» Directions for this task: Look through the entries that follow and return each line that has the string "newenvironment".

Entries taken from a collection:
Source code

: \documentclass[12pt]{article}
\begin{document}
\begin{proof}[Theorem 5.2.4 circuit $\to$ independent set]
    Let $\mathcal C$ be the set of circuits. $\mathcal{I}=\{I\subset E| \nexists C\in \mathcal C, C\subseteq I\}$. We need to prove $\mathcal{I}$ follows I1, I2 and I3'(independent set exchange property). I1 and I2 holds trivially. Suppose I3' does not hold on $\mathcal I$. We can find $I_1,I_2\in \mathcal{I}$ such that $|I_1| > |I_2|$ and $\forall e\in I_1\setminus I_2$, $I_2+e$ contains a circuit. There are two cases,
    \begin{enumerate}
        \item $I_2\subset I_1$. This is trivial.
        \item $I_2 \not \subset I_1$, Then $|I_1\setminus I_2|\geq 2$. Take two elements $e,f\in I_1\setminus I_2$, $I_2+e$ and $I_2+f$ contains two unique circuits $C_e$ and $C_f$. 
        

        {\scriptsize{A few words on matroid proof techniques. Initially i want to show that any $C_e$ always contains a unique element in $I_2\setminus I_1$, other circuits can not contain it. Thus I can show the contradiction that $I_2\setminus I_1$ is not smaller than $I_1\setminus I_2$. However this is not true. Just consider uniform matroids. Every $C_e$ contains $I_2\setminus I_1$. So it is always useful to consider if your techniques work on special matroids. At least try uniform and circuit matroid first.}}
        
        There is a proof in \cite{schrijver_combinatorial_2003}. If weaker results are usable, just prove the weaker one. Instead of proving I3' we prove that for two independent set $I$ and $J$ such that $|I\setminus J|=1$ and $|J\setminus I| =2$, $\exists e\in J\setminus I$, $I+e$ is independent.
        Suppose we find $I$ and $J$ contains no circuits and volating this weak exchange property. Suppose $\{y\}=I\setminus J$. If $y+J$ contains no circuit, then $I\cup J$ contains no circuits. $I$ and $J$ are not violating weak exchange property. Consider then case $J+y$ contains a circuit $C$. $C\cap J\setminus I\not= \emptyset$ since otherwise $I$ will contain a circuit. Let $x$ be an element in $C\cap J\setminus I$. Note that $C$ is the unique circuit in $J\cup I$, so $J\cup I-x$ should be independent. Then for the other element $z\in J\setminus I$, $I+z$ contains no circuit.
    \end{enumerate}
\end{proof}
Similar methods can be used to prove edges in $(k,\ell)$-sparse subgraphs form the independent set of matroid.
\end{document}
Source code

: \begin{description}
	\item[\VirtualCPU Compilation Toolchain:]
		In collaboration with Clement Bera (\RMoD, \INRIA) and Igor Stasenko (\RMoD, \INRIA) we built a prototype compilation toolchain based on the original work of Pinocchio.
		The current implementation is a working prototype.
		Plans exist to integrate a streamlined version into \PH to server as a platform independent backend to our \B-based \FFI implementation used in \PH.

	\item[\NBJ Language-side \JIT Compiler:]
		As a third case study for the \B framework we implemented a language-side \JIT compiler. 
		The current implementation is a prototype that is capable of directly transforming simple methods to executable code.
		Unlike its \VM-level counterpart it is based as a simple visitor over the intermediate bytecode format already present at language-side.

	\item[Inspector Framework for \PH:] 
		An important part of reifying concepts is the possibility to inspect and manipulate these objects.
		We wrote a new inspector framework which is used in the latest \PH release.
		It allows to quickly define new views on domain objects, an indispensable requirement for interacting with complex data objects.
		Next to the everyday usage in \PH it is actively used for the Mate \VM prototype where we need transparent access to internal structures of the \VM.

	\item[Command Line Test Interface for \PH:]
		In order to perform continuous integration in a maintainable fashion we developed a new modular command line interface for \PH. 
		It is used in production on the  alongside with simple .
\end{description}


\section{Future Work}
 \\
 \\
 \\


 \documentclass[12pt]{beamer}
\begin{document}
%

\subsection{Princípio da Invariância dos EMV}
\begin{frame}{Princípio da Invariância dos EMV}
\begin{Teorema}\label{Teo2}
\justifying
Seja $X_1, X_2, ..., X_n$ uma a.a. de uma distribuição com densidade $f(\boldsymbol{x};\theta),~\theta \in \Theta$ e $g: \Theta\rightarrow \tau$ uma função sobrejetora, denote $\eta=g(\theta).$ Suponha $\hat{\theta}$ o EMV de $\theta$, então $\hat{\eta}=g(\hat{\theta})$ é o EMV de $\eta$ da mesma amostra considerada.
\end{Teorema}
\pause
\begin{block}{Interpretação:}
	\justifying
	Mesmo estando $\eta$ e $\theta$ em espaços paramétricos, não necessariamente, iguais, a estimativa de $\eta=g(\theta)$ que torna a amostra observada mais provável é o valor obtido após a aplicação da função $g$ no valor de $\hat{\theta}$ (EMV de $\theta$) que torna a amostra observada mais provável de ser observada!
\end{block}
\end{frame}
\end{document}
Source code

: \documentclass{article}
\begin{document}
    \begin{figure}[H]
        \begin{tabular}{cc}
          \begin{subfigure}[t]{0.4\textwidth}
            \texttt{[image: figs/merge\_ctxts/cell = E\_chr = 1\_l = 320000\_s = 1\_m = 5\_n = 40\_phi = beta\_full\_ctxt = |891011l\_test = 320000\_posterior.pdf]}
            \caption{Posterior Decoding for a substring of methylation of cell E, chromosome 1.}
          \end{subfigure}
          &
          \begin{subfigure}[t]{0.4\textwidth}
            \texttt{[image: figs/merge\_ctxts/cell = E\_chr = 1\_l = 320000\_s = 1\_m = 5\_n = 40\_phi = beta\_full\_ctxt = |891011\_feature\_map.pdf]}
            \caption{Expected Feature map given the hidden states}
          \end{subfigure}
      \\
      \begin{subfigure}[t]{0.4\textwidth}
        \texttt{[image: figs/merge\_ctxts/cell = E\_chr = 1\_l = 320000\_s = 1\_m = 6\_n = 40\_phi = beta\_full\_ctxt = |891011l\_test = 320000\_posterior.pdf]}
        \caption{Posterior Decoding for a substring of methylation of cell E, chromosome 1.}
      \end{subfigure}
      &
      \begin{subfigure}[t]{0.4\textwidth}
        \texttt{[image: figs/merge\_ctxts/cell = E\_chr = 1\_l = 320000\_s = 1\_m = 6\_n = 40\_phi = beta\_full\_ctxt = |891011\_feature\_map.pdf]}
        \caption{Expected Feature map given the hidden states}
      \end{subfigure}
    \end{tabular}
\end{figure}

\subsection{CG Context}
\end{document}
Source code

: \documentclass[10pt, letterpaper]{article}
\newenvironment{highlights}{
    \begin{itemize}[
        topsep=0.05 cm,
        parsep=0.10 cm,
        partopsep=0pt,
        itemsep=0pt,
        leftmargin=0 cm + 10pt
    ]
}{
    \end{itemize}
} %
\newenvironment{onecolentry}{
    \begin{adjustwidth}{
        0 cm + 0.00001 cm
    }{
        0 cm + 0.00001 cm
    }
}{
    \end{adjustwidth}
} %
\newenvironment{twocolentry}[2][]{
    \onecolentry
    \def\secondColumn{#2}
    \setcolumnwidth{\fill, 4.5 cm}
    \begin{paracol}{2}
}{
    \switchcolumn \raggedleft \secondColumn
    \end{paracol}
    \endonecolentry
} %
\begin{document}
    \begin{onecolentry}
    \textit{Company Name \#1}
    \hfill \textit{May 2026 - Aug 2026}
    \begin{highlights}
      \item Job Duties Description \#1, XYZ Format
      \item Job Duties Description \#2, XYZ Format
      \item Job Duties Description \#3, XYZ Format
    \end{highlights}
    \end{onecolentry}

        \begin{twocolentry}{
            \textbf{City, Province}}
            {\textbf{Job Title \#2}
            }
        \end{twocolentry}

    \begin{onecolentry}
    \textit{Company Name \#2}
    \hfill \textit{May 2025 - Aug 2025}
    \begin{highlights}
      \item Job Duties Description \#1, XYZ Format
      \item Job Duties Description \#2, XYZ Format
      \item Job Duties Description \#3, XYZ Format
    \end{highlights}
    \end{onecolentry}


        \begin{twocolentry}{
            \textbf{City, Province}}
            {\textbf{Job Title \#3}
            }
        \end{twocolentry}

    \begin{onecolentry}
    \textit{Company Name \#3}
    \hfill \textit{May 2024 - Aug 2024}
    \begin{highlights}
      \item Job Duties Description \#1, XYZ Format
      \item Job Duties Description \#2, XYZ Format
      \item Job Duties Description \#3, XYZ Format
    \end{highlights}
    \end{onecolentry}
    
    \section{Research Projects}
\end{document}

» Solution to this task:
\newenvironment{highlights}{
\newenvironment{onecolentry}{
\newenvironment{twocolentry}[2][]{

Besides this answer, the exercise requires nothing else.